Friday, February 19, 2010

UW Professor and WID-Sponsered Lecture Help Kick Off Black History Month Activities


Professor Robin Marcus among the panelists at one of the Black History Month events at GW

UW20 professor Robin Marcus was among the panelists at "Working with Race: Black Representations and Black Identity in Society and in the Classroom" on February 2, 2010. Several dozen students and professors attended, and offered a lively discussion of various experiences addressing race issues and racism in the classroom. The event was sponsored by the Multicultural Student Services Center.

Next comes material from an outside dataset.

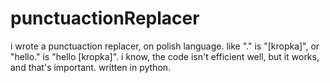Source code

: # punctuactionReplacer
i wrote a punctuaction replacer, on polish language. like "." is "[kropka]", or "hello." is "hello [kropka]". i know, the code isn't efficient well, but it works, and that's important. written in python.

The event was followed that evening by the Black History Celebration Keynote Address and Inaugural Writing in the Disciplines Distinguished Lecture given by Professor Tricia Rose, Chair of Africana Studies at Brown University. Prof Rose is also a frequent guest commentator on radio and television shows such as PBS’s The Tavis Smiley Show, MSNBC’s Hardball with Chris Matthews, NPR’s Talk of the Nation, and CNN’s The Jeff Greenfield Show. Her books include Black Noise: Rap Music and Black Culture in Contemporary America (Wesleyan University Press), which won an American Book Award from the Before Columbus Foundation and was named one of the top 25 books of 1995 by the Village Voice and one of the “Top Books of the Twentieth Century" by Black Issues in Higher Education, and The Hip Hop Wars: What We Talk About When We Talk About Hip Hop—and Why It Matters (Basic Books). In her talk, "Teachable Moments: What We Can Learn from Social and Political Situations that the Media do not Teach," Prof Rose's lecture, in which among other things she encouraged us to be aware of the social contexts surrounding the information we receive through the media and to ask the unasked questions that lay beyond "the facts," was delivered to a standing room only audience in the Marvin Center Betts Auditorium.